PROBLEM TO WORK ON:
The lines wanted are those in the data below that include "dirs".

-------- EXTRACTED MATERIAL

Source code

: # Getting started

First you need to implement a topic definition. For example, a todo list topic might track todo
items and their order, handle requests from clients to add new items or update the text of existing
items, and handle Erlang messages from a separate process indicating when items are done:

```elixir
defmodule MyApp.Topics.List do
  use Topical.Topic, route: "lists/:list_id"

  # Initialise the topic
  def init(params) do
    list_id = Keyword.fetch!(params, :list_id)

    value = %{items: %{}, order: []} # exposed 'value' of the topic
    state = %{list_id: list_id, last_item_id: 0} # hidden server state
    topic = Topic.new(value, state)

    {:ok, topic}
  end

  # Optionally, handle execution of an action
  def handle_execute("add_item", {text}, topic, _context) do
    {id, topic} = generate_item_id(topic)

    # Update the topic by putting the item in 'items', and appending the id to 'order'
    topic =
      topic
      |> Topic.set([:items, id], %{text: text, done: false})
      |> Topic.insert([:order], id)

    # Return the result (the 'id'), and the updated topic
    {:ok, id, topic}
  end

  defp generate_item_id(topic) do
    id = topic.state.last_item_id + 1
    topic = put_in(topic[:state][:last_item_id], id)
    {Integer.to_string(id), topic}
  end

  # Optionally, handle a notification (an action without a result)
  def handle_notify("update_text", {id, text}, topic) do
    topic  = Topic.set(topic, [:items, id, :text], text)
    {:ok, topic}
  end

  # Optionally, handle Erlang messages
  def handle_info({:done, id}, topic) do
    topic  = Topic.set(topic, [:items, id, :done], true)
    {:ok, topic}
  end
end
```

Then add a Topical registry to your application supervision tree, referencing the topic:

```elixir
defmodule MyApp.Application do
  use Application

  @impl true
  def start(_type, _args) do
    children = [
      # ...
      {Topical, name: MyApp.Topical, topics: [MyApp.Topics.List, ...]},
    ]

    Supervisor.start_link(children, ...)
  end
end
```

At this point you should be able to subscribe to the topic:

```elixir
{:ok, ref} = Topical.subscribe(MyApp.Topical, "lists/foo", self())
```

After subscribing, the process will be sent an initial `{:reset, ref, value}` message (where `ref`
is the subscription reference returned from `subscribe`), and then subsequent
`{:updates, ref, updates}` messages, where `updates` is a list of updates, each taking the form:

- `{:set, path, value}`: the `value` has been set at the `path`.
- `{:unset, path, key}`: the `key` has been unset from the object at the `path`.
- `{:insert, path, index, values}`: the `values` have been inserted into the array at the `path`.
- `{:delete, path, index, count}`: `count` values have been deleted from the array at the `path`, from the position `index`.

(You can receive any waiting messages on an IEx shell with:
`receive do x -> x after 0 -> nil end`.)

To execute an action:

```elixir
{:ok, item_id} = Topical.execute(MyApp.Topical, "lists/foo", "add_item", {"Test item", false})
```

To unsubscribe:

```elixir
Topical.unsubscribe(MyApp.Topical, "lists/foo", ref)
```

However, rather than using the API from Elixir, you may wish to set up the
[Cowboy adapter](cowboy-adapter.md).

----------------
-------- EXTRACTED MATERIAL

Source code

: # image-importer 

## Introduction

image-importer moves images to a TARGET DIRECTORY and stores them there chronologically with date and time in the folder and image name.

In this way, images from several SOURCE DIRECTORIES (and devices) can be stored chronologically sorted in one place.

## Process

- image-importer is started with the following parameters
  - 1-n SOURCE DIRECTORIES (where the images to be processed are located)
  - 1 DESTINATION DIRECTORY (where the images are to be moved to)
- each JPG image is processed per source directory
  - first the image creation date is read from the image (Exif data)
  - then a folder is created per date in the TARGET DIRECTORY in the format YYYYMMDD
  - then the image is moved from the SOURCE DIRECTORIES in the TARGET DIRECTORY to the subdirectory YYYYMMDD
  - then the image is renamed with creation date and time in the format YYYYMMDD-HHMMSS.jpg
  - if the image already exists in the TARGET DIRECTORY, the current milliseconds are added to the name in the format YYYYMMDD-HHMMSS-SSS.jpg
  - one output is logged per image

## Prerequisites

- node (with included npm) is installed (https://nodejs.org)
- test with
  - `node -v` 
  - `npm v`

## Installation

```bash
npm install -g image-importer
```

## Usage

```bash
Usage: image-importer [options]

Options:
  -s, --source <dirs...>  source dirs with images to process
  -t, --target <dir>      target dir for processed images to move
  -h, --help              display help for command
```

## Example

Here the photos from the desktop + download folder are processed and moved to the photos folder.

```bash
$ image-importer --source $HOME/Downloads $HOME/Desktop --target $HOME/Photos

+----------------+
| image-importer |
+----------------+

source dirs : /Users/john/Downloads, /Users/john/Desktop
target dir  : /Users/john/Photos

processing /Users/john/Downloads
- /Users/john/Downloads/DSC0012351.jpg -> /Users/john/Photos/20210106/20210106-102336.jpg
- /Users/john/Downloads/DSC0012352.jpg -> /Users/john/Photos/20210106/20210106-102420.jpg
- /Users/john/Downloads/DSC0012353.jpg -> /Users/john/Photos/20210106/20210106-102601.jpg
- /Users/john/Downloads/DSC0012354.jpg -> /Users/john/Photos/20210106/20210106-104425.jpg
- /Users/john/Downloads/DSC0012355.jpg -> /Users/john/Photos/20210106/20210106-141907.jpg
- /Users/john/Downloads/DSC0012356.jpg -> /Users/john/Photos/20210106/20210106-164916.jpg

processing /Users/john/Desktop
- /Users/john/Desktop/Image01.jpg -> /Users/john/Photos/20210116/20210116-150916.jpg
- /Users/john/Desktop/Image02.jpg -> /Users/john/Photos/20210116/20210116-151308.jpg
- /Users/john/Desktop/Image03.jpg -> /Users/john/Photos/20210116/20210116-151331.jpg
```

----------------
-------- EXTRACTED MATERIAL

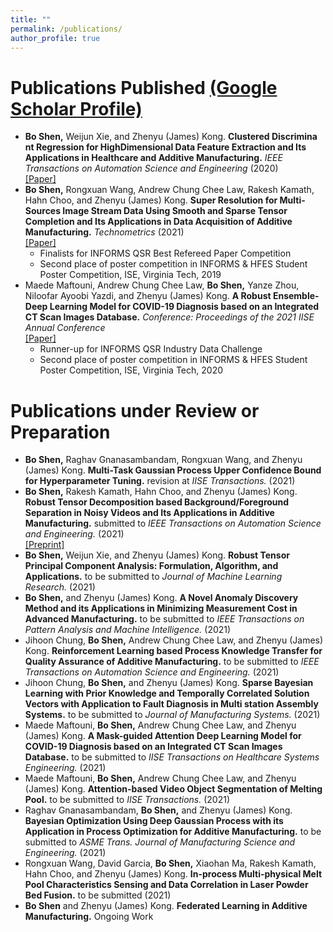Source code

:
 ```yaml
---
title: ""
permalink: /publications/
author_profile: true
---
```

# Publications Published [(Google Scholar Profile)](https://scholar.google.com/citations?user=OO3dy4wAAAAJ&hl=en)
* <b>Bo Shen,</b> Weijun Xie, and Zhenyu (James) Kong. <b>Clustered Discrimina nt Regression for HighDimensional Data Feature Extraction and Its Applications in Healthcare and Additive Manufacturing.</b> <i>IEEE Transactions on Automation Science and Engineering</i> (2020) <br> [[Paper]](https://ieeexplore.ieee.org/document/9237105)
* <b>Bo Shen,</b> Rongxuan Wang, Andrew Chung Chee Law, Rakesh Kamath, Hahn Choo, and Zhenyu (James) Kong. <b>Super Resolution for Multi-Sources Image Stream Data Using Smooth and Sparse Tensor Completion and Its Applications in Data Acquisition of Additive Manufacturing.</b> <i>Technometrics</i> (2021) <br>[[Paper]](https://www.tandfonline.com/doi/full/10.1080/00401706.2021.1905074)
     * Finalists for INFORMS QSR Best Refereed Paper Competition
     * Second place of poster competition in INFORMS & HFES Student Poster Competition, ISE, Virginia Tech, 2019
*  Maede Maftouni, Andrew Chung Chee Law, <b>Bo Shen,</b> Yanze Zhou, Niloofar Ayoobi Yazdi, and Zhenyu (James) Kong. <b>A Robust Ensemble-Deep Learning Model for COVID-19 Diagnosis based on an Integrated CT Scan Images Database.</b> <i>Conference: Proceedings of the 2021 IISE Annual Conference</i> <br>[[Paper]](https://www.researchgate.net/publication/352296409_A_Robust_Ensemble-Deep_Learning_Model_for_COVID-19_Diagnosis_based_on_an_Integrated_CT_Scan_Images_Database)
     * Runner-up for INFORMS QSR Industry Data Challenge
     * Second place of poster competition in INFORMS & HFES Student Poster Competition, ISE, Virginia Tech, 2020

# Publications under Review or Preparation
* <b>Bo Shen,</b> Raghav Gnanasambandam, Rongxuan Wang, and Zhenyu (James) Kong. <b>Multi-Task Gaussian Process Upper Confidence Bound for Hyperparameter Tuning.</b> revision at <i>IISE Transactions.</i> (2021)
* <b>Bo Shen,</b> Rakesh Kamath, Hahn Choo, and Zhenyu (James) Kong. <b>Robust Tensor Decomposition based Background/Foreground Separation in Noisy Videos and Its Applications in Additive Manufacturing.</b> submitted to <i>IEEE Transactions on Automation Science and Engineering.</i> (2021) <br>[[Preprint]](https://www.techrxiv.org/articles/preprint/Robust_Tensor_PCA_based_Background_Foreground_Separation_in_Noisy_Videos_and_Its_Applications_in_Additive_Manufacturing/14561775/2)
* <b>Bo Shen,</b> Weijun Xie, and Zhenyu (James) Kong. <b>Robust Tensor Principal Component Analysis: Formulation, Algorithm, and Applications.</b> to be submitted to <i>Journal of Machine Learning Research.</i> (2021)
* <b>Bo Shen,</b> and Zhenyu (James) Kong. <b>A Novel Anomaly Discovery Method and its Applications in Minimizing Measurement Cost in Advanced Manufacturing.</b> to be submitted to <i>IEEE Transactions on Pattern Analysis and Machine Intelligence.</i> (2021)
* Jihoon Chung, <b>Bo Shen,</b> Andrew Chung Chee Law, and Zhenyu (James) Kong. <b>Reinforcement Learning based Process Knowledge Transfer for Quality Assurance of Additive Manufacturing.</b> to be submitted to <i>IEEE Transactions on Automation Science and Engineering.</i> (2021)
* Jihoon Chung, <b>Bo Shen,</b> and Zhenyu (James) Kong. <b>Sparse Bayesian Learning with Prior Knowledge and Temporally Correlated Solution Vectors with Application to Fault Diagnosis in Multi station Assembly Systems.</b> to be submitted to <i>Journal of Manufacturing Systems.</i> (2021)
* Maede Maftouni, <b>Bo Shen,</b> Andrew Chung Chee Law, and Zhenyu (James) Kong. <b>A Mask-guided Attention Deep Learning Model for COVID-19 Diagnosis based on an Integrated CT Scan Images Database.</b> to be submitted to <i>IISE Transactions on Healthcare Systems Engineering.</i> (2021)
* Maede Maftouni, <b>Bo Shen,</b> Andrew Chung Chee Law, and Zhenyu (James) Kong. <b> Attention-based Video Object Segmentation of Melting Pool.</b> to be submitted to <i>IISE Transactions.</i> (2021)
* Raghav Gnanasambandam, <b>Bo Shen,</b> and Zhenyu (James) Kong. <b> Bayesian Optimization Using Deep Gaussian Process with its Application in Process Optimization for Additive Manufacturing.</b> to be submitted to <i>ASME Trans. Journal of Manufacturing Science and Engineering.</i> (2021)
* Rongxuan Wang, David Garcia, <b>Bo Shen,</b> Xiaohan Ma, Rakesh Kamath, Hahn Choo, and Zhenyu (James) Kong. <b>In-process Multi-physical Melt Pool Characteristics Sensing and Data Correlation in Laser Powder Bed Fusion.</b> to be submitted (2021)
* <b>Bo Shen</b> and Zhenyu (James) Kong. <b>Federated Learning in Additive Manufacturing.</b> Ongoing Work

----------------

EXERCISE RESULT:
  -s, --source <dirs...>  source dirs with images to process
source dirs : /Users/john/Downloads, /Users/john/Desktop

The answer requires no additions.